Why must a god be supernatural? the ancient Greeks believed that their gods lived on  Mount Olympus, and that if they were bold enough they could go visit them.

I've not once thought of gods as being supernatural, but rather as being one with nature. As creatures brought about by natural forces, our the natural forces themselves given life.

Quote from: "Inevitable Droid"To enter the supernatural we must exit the universe.  Nothing is more literally outlandish than that.

If you exit the universe then the place that you are in currently becomes part of the universe by definition.
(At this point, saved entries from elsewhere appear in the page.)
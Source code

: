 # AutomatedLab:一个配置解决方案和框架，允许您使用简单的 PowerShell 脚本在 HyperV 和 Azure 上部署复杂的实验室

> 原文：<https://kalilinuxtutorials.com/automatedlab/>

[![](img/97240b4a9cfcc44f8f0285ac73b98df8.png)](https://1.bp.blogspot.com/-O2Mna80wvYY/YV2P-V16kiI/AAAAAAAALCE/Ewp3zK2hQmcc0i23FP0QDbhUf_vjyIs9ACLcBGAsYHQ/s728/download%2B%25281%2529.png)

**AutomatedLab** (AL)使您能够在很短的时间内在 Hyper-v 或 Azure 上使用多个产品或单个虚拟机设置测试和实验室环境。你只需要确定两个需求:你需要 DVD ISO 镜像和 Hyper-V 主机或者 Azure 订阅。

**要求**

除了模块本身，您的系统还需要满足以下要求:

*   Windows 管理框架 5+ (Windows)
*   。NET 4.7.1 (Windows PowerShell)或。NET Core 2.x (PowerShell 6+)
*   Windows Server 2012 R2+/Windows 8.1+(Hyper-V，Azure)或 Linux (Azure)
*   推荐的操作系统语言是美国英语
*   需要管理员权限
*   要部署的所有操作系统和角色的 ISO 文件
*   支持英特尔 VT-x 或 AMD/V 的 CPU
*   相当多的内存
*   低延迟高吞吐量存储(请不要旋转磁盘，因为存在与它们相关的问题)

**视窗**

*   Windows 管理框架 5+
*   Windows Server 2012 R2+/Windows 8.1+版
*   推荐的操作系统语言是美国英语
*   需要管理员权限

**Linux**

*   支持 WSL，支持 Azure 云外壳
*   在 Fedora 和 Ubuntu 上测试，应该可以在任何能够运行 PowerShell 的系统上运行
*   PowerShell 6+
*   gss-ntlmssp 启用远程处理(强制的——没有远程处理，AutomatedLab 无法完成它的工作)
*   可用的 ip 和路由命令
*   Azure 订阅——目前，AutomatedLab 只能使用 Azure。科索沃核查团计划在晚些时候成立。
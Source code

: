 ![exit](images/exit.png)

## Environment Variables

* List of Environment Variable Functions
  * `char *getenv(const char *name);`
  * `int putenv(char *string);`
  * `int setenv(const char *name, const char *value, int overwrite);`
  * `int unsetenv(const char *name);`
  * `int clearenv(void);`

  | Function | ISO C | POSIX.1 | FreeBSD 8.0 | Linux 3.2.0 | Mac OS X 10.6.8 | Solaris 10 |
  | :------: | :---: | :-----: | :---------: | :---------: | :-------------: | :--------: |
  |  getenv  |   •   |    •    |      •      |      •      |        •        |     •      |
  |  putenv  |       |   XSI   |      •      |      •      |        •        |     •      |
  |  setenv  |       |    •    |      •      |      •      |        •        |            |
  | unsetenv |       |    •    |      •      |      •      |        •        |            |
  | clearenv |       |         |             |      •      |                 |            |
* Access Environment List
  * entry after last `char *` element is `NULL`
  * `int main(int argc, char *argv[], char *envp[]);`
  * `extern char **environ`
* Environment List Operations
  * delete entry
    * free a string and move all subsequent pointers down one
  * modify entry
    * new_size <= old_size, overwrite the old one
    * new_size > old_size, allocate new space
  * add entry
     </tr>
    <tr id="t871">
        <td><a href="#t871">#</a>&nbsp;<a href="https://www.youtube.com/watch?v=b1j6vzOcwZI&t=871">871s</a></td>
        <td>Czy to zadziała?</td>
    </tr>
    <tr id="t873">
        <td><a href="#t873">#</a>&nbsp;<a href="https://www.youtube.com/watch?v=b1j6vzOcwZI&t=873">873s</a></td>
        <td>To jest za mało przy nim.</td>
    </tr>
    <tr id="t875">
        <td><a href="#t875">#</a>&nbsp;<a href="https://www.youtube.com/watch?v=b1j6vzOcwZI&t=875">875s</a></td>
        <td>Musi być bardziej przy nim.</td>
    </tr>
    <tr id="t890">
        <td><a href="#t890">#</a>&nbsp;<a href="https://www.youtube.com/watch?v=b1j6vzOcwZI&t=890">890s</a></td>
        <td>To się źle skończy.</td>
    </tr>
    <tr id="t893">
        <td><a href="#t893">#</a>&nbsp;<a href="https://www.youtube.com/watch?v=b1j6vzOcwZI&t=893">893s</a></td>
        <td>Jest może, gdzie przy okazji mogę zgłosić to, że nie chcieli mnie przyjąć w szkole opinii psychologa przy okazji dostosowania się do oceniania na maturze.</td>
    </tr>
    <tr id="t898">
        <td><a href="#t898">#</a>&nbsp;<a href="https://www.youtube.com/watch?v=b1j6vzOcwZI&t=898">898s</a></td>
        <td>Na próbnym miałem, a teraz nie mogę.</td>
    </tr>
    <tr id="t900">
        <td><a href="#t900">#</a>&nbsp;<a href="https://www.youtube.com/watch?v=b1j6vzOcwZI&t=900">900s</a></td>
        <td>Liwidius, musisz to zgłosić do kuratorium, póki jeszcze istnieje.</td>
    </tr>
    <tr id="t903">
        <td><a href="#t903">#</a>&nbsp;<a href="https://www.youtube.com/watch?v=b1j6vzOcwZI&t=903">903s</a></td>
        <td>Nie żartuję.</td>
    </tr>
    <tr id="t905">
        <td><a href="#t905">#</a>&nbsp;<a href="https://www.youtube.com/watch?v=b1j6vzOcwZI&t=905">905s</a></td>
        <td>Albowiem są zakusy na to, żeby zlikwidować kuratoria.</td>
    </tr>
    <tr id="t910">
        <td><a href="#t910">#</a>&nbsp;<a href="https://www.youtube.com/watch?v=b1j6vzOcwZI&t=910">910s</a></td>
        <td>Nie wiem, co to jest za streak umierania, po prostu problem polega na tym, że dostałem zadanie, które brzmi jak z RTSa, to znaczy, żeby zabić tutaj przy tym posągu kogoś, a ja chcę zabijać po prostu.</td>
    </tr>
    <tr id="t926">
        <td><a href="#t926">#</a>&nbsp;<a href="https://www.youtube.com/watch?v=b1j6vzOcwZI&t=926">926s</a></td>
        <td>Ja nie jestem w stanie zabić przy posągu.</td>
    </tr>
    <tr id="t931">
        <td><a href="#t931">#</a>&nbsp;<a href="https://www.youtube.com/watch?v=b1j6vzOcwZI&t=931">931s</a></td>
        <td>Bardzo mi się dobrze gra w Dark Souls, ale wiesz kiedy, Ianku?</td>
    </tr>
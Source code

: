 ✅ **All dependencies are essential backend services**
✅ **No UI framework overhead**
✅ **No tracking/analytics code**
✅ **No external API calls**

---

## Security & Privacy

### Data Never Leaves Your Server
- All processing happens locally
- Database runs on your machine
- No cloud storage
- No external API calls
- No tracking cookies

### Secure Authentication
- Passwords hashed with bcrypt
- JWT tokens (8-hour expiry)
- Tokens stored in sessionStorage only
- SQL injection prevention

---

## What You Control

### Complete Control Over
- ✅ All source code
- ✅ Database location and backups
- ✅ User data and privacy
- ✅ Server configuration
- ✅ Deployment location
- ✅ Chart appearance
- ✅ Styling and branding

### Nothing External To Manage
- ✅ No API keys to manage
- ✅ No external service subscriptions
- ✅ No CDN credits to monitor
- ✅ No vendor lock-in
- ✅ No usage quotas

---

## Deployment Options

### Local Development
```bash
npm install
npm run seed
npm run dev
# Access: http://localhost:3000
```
Once observed the supernatural ceases to be supernatural, and becomes a part of the observable universe.

Also there are lots of things in science that are understood only by observing their effects, and the last time I checked that was actually a huge part of science in general.

Take gravity for example!
"You are trying to understand madness with logic. This is not unlike searching for darkness with a torch." -Jervis Tetch

Inevitable Droid

Quote from: "Byronazriel"Why must a god be supernatural?

Well, first, to be natural, something must either be matter or energy or else the result of matter or energy.  Space is the result of matter and energy.  Motion is likewise.  Gravity is what happens when matter comes near enough to other matter.

If something claimed to be a god, yet was matter or energy or the result of matter or energy, would you entertain the notion that the thing might be stating an honest and accurate fact?  If so, then OK, for you a god can be natural.  But what would make it a god?  Its relationship to man?

QuoteThe ancient Greeks believed that their gods lived on  Mount Olympus, and that if they were bold enough they could go visit them.

Got a source for that?  A link, hopefully?

QuoteI've not once thought of gods as being supernatural, but rather as being one with nature. As creatures brought about by natural forces, our the natural forces themselves given life.

Given life by whom?  Or by what?

If you were saying the gods were psychological archetypes I'd be willing to nod my head at that.  There really do seem to be certain symbols that pop up in most if not all cultures.  These symbols inform myths, but also dreams, personal fantasies, and hallucinations.  When the myths, dreams, personal fantasies, or hallucinatons are beautiful, they inspire, and when they're ugly, they still inspire, just in the opposite direction.  When they inspire actions of earthly benefit to earthly creatures, they are good, since earthly benefit is the definition of good.  But they are never true.  If only we could admire the beautiful and laud the good without having to claim them as true!

QuoteIf you exit the universe then the place that you are in currently becomes part of the universe by definition.

Drat.  I wish hackenslash were still around.  He would totally agree with you!

QuoteOnce observed the supernatural ceases to be supernatural, and becomes a part of the observable universe.

If observed then it wasn't supernatural to begin with.  The supernatural can't be observed.  Our biological senses and technological instruments can only respond to the natural.

QuoteAlso there are lots of things in science that are understood only by observing their effects, and the last time I checked that was actually a huge part of science in general.

Take gravity for example!

See above regarding gravity.  Other examples would be dark matter and dark energy, whatever the heck they really are, which may well be neither matter nor energy.  But if you said to me* that gravity, or dark matter, or dark energy were gods, I would ask you why you said that.  What would make them gods in your eyes, if indeed in your eyes they were gods?

* I know you didn't say this.
Oppose Abraham.

[Missing image]

In the face of mystery, do science, not theology.